What to work on: A line below contains "- [Federal Reserve](https;//www.federalreserve.gov/)", and a later one contains "- [President of". Repeat both, with every line between them, exactly.
── Given entries
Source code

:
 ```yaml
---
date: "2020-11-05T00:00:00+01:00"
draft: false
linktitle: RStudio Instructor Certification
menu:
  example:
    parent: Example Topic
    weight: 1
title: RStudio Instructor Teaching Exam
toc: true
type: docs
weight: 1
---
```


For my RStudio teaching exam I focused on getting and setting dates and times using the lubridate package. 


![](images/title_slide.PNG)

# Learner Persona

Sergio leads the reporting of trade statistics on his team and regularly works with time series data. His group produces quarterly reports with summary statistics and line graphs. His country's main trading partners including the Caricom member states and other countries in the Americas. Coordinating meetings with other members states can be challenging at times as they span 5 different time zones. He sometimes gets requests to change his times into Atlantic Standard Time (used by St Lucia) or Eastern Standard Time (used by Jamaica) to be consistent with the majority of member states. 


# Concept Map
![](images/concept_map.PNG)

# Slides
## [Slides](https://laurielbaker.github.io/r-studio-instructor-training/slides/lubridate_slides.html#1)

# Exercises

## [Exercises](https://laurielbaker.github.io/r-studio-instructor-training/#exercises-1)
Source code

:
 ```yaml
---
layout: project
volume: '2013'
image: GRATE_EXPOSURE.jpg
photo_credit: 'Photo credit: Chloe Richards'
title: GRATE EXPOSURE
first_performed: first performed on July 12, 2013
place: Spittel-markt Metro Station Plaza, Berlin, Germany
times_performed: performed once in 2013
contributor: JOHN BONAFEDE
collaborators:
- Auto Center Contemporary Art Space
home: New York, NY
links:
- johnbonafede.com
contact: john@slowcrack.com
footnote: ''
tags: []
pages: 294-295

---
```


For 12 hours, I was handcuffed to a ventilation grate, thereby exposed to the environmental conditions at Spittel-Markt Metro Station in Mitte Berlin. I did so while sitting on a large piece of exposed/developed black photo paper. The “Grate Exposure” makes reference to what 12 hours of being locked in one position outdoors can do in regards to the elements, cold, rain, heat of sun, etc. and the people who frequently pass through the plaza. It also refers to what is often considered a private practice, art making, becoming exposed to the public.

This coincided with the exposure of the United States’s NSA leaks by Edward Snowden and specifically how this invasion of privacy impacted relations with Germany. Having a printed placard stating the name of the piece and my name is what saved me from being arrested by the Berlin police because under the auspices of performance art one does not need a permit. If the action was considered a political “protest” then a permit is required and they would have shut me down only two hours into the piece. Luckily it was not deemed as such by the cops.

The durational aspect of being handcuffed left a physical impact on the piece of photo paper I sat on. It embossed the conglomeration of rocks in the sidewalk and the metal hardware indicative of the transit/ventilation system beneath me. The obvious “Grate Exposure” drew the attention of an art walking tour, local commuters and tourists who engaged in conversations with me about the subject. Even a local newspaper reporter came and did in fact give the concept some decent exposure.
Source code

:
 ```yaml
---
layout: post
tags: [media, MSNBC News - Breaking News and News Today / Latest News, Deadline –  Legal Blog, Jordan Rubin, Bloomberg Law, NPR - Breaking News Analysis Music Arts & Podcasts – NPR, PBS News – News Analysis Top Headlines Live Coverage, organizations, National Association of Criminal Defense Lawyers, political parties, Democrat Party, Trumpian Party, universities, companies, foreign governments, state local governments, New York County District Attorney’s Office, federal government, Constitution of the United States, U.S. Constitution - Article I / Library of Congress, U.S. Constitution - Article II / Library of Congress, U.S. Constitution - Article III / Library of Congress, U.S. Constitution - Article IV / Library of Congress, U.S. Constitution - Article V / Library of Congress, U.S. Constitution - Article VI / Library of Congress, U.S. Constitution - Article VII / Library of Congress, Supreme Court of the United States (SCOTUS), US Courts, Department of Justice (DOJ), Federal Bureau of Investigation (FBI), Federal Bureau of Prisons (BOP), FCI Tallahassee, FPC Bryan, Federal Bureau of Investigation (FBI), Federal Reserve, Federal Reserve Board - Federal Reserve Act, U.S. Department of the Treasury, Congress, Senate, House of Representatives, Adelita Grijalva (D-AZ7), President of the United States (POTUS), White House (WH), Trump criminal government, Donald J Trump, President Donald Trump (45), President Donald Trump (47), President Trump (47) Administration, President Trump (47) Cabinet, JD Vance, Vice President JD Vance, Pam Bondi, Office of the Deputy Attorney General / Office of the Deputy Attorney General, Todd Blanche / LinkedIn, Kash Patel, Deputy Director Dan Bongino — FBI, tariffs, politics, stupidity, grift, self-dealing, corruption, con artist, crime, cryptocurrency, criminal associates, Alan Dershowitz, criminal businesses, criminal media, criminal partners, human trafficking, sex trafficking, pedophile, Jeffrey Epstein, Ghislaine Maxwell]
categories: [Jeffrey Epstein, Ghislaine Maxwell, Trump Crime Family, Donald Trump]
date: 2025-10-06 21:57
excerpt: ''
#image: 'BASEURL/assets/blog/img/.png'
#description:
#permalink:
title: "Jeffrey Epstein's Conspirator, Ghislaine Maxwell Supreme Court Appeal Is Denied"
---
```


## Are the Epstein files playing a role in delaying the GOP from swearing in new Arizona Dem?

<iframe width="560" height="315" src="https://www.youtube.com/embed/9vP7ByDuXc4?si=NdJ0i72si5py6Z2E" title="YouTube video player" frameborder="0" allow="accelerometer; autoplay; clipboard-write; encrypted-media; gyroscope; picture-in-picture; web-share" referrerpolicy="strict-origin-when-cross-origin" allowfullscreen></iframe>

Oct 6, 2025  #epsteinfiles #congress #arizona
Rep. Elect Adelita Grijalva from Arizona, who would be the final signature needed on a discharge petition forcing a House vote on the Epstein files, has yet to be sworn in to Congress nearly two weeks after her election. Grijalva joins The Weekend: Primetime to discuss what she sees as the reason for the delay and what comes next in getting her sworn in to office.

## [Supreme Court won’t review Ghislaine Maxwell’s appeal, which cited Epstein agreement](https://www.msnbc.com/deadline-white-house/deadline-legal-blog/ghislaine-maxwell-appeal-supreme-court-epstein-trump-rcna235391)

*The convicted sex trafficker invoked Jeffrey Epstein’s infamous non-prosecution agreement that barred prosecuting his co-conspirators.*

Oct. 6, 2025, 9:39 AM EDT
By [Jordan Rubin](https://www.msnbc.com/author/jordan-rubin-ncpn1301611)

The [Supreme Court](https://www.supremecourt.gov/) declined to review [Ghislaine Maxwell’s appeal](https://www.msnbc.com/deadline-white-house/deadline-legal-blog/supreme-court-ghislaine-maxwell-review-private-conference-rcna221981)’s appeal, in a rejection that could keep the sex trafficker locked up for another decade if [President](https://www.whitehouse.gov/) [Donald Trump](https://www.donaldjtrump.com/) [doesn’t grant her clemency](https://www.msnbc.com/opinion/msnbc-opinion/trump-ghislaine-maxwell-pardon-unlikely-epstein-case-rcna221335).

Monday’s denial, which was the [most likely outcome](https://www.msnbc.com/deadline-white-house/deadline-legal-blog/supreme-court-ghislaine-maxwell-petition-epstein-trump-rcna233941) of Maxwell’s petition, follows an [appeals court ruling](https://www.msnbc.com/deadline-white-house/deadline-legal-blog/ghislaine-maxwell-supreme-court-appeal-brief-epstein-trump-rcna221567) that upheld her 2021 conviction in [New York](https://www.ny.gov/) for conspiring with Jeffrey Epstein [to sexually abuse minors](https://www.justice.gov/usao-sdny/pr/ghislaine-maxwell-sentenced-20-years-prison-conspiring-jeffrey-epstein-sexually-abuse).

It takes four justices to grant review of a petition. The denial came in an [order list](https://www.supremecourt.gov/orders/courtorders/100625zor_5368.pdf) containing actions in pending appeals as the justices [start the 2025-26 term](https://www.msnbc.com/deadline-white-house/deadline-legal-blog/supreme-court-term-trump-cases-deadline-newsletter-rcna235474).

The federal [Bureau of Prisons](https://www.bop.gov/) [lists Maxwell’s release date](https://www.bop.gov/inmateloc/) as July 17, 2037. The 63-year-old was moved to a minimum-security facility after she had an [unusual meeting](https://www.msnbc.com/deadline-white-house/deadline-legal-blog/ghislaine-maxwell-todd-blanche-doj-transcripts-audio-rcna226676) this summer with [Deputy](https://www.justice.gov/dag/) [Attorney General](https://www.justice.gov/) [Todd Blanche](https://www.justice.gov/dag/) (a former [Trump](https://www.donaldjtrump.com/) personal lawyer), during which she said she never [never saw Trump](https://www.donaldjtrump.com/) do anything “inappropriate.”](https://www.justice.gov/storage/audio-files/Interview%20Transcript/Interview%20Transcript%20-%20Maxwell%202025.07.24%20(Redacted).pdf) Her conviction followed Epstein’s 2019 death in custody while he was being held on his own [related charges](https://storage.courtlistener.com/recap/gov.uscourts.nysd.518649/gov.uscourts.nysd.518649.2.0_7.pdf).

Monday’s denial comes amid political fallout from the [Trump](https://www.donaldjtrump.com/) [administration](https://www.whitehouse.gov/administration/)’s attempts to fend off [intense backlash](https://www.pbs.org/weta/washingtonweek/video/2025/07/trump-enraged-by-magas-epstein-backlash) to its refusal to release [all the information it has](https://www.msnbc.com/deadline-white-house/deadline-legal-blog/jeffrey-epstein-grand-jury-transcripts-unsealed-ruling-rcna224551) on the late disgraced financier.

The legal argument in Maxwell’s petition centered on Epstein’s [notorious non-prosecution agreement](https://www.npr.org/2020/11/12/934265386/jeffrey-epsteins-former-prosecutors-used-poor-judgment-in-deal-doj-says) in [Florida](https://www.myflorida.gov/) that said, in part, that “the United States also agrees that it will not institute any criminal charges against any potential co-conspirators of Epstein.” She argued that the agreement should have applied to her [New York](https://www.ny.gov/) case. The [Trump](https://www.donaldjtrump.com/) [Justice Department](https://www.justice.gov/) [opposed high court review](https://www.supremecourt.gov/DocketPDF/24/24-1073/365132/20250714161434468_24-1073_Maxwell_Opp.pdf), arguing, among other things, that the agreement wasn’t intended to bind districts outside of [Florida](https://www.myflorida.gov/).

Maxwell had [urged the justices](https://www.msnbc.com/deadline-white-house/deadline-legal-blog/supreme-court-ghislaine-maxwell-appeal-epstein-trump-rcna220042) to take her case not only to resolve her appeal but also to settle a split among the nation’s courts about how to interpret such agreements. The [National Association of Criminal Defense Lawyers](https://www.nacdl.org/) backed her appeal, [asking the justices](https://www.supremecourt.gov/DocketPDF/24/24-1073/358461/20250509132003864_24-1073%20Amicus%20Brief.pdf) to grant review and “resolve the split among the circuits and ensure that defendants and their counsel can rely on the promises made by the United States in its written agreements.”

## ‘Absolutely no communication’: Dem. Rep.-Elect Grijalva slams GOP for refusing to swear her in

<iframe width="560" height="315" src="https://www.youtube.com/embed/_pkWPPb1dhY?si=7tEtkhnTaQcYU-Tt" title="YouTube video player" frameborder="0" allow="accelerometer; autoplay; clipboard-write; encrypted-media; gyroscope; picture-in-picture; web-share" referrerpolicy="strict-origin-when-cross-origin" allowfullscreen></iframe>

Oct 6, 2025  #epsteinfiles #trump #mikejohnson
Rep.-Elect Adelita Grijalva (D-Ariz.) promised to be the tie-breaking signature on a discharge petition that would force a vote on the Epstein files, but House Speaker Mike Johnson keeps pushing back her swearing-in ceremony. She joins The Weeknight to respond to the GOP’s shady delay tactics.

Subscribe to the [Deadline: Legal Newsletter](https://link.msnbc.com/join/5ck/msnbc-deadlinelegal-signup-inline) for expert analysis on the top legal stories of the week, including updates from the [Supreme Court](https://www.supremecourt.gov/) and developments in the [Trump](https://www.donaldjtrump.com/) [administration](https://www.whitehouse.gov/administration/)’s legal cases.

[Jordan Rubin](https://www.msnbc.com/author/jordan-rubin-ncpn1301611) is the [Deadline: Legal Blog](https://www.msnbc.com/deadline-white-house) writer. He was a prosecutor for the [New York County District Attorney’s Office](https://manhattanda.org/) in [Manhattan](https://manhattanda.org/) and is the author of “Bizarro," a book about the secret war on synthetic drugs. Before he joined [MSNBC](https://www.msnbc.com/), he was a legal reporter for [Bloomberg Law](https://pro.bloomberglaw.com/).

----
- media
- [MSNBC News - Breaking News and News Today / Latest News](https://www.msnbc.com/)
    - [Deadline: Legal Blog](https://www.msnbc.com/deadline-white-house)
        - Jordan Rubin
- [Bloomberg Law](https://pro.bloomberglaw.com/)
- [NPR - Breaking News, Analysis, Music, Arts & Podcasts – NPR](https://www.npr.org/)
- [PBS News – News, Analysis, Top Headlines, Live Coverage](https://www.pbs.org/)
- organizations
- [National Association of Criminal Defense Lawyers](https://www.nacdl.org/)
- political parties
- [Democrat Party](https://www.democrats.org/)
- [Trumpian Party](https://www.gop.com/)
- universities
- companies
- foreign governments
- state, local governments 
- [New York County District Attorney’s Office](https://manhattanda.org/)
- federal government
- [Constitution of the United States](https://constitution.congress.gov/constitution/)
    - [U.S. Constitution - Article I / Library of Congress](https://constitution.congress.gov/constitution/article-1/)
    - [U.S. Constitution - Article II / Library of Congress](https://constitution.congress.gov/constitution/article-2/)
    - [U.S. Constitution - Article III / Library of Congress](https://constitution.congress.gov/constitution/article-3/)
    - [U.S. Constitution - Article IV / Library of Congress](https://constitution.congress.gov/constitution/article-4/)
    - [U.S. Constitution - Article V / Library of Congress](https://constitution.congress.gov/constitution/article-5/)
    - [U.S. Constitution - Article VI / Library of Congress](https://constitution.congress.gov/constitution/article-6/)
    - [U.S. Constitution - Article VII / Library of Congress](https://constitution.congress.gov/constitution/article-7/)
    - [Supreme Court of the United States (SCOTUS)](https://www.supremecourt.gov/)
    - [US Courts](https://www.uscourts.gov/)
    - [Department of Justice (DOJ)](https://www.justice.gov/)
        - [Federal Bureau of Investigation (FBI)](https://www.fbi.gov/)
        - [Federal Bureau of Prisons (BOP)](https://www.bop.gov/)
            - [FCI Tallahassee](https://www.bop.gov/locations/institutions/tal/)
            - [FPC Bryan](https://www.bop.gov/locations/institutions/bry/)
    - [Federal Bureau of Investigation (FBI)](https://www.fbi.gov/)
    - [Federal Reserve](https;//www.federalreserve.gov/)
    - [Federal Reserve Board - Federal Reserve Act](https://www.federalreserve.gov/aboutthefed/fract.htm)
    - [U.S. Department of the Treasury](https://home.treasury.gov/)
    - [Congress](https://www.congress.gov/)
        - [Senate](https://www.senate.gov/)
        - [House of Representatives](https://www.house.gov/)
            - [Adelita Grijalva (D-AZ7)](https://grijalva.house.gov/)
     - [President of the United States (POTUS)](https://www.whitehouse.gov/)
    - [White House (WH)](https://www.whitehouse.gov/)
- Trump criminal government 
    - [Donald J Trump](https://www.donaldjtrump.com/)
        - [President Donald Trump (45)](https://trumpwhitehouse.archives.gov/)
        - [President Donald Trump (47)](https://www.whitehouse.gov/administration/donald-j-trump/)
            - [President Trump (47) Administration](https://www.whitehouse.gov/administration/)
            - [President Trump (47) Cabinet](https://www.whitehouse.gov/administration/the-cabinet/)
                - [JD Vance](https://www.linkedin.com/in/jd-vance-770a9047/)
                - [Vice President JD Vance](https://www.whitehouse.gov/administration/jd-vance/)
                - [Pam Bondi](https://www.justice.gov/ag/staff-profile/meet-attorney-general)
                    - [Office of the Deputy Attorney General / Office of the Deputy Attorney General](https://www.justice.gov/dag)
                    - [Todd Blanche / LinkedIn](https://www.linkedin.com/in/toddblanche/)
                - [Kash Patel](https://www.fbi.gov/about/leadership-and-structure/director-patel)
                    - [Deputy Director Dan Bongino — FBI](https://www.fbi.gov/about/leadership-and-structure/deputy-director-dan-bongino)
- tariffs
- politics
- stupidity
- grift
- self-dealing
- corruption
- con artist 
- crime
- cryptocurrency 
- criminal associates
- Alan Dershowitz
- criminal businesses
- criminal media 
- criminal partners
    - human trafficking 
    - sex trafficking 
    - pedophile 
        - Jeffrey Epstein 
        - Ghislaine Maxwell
────
Worked solution:
    - [Federal Reserve](https;//www.federalreserve.gov/)
    - [Federal Reserve Board - Federal Reserve Act](https://www.federalreserve.gov/aboutthefed/fract.htm)
    - [U.S. Department of the Treasury](https://home.treasury.gov/)
    - [Congress](https://www.congress.gov/)
        - [Senate](https://www.senate.gov/)
        - [House of Representatives](https://www.house.gov/)
            - [Adelita Grijalva (D-AZ7)](https://grijalva.house.gov/)
     - [President of the United States (POTUS)](https://www.whitehouse.gov/)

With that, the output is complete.